Faith communities are not taken seriously because they believe, as one evangelical leader put it, “the only way to change the world is to change individuals. Changed people, in sufficient numbers, will produce changed campuses, changed communities, changed cities, changed states and nation – yes, in a very real sense, a changed world. Jesus Christ is the only One who can change people from within. We can help change the world by introducing people to Jesus Christ.”2 The early church believed that introducing people to Jesus Christ was attractive and necessary yet insufficient for changing the world. They recognized that the church’s influence is not measured by the size of our organizations or by the quantity of its output, but by the extent to which our definition of reality is realized in the social world – taken seriously and acted upon by actors in the social world.
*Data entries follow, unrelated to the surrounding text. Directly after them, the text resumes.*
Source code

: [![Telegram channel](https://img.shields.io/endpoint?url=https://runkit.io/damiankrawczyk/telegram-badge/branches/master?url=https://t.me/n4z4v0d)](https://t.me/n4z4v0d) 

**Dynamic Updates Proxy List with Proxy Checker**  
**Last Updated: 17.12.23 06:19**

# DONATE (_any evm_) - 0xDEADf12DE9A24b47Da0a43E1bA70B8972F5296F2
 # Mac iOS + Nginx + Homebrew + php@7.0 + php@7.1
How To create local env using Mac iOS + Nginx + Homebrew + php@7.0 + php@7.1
Being taking seriously requires that ministry manufacturers be connected to engines (i.e., academic institutions) that transmit more horsepower through smoother transmissions (i.e., translating institutions) so that the vehicle performs better. Serious auto enthusiasts ignore underperforming cars. The serious economic, political, and cultural institutions in today’s society essentially ignore Christianity because our models are initially attractive but don’t perform well. We’re not taken seriously, for example, when our comments on the current economic crisis fail to adequately take into account the complexities of financial systems. We sound like mechanically mundane Ford Falcons with six-cylinder engines. Faith communities need to be more tightly linked to academic institutions.
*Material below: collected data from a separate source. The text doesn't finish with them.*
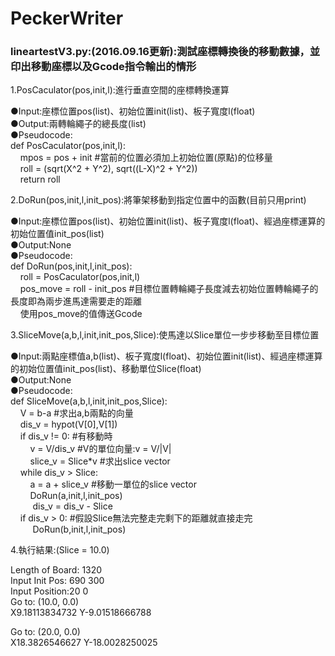 # PeckerWriter
<h3><b>lineartestV3.py:(2016.09.16更新):測試座標轉換後的移動數據，並印出移動座標以及Gcode指令輸出的情形</b></h3>
1.PosCaculator(pos,init,l):進行垂直空間的座標轉換運算<p>
●Input:座標位置pos(list)、初始位置init(list)、板子寬度l(float)<br>
●Output:兩轉輪繩子的總長度(list)<br>
●Pseudocode:<br>
def PosCaculator(pos,init,l):<br>
    &nbsp;&nbsp;&nbsp;&nbsp;mpos = pos + init #當前的位置必須加上初始位置(原點)的位移量<br>
    &nbsp;&nbsp;&nbsp;&nbsp;roll = (sqrt(X^2 + Y^2), sqrt((L-X)^2 + Y^2))<br>
    &nbsp;&nbsp;&nbsp;&nbsp;return roll<br><p>
2.DoRun(pos,init,l,init_pos):將筆架移動到指定位置中的函數(目前只用print)<p>
●Input:座標位置pos(list)、初始位置init(list)、板子寬度l(float)、經過座標運算的初始位置值init_pos(list)<br>
●Output:None<br>
●Pseudocode:<br>
def DoRun(pos,init,l,init_pos):<br>
    &nbsp;&nbsp;&nbsp;&nbsp;roll = PosCaculator(pos,init,l)<br>
    &nbsp;&nbsp;&nbsp;&nbsp;pos_move = roll - init_pos #目標位置轉輪繩子長度減去初始位置轉輪繩子的長度即為兩步進馬達需要走的距離<br>
    &nbsp;&nbsp;&nbsp;&nbsp;使用pos_move的值傳送Gcode<br><p>
3.SliceMove(a,b,l,init,init_pos,Slice):使馬達以Slice單位一步步移動至目標位置<p>
●Input:兩點座標值a,b(list)、板子寬度l(float)、初始位置init(list)、經過座標運算的初始位置值init_pos(list)、移動單位Slice(float)<br>
●Output:None<br>
●Pseudocode:<br>
def SliceMove(a,b,l,init,init_pos,Slice):<br>
    &nbsp;&nbsp;&nbsp;&nbsp;V = b-a #求出a,b兩點的向量<br>
    &nbsp;&nbsp;&nbsp;&nbsp;dis_v = hypot(V[0],V[1])<br>
    &nbsp;&nbsp;&nbsp;&nbsp;if dis_v != 0: #有移動時<br>
        &nbsp;&nbsp;&nbsp;&nbsp;&nbsp;&nbsp;&nbsp;&nbsp;v = V/dis_v #V的單位向量:v = V/|V|<br>
        &nbsp;&nbsp;&nbsp;&nbsp;&nbsp;&nbsp;&nbsp;&nbsp;slice_v = Slice*v #求出slice vector<br>
        &nbsp;&nbsp;&nbsp;&nbsp;while dis_v > Slice:<br>
            &nbsp;&nbsp;&nbsp;&nbsp;&nbsp;&nbsp;&nbsp;&nbsp;a = a + slice_v #移動一單位的slice vector<br>
            &nbsp;&nbsp;&nbsp;&nbsp;&nbsp;&nbsp;&nbsp;&nbsp;DoRun(a,init,l,init_pos)<br>
           &nbsp;&nbsp;&nbsp;&nbsp;&nbsp;&nbsp;&nbsp;&nbsp; dis_v = dis_v - Slice<br>
        &nbsp;&nbsp;&nbsp;&nbsp;if dis_v > 0: #假設Slice無法完整走完剩下的距離就直接走完<br>
           &nbsp;&nbsp;&nbsp;&nbsp;&nbsp;&nbsp;&nbsp;&nbsp; DoRun(b,init,l,init_pos)<br><p>
4.執行結果:(Slice = 10.0)<p>
Length of Board: 1320<br>
Input Init Pos: 690 300<br>
Input Position:20 0<br>
Go to: (10.0, 0.0)<br>
X9.18113834732 Y-9.01518666788<br>

Go to: (20.0, 0.0)<br>
X18.3826546627 Y-18.0028250025<br>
Of course, a bigger engine doesn’t do much good without a heftier transmission. This is a challenge, since the language of most faith communities “is almost exclusively directed to the internal needs of the faithful,” one cultural analyst comments. “This insularity is quite striking. It is a world that is not only difficult to understand by outsiders but is nearly impenetrable by outsiders. Evangelicals, in other words, offer little by way of a common vocabulary of shared life informed by faith but not exclusive to it.” Teaching the Bible and “worldview” is of little value without transmitting these ideas to the street.
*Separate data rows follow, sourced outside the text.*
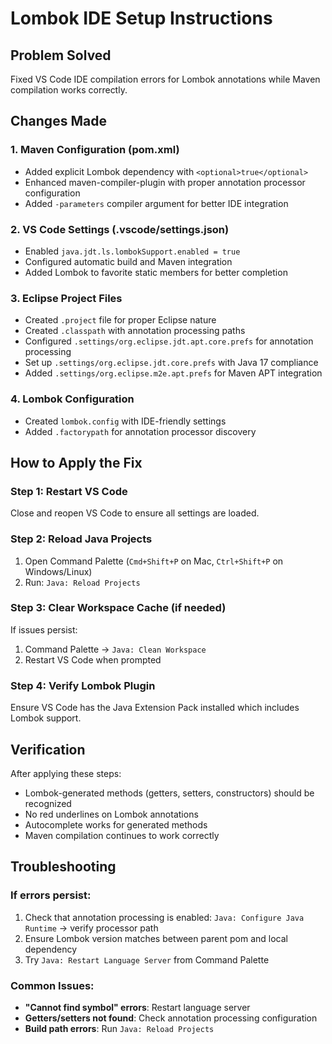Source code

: # Lombok IDE Setup Instructions

## Problem Solved
Fixed VS Code IDE compilation errors for Lombok annotations while Maven compilation works correctly.

## Changes Made

### 1. Maven Configuration (pom.xml)
- Added explicit Lombok dependency with `<optional>true</optional>`
- Enhanced maven-compiler-plugin with proper annotation processor configuration
- Added `-parameters` compiler argument for better IDE integration

### 2. VS Code Settings (.vscode/settings.json)
- Enabled `java.jdt.ls.lombokSupport.enabled = true`
- Configured automatic build and Maven integration
- Added Lombok to favorite static members for better completion

### 3. Eclipse Project Files
- Created `.project` file for proper Eclipse nature
- Created `.classpath` with annotation processing paths
- Configured `.settings/org.eclipse.jdt.apt.core.prefs` for annotation processing
- Set up `.settings/org.eclipse.jdt.core.prefs` with Java 17 compliance
- Added `.settings/org.eclipse.m2e.apt.prefs` for Maven APT integration

### 4. Lombok Configuration
- Created `lombok.config` with IDE-friendly settings
- Added `.factorypath` for annotation processor discovery

## How to Apply the Fix

### Step 1: Restart VS Code
Close and reopen VS Code to ensure all settings are loaded.

### Step 2: Reload Java Projects
1. Open Command Palette (`Cmd+Shift+P` on Mac, `Ctrl+Shift+P` on Windows/Linux)
2. Run: `Java: Reload Projects`

### Step 3: Clear Workspace Cache (if needed)
If issues persist:
1. Command Palette → `Java: Clean Workspace`
2. Restart VS Code when prompted

### Step 4: Verify Lombok Plugin
Ensure VS Code has the Java Extension Pack installed which includes Lombok support.

## Verification
After applying these steps:
- Lombok-generated methods (getters, setters, constructors) should be recognized
- No red underlines on Lombok annotations
- Autocomplete works for generated methods
- Maven compilation continues to work correctly

## Troubleshooting

### If errors persist:
1. Check that annotation processing is enabled: `Java: Configure Java Runtime` → verify processor path
2. Ensure Lombok version matches between parent pom and local dependency
3. Try `Java: Restart Language Server` from Command Palette

### Common Issues:
- **"Cannot find symbol" errors**: Restart language server
- **Getters/setters not found**: Check annotation processing configuration
- **Build path errors**: Run `Java: Reload Projects`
The most valuable 1965 Mustangs today are the V8s with the improved transmissions and matching numbers – signifying a seamless linkage of the car’s body, transmission, and engine. Christianity will be taken seriously when ministries are seamlessly linked to more powerful engines and smoother transmissions. It’s how the pony car rocked the auto industry… and how faith communities can change the world.
1 Christian Stephen Smith, American Evangelicalism: Embattled and Thriving (Chicago, IL: University of Chicago Press, 1998), p. 198.
2 Bill Bright, quoted in “Transferable Concepts – How You Can Introduce Others to Christ: You Can Change Your World” published by Campus Crusade for Christ.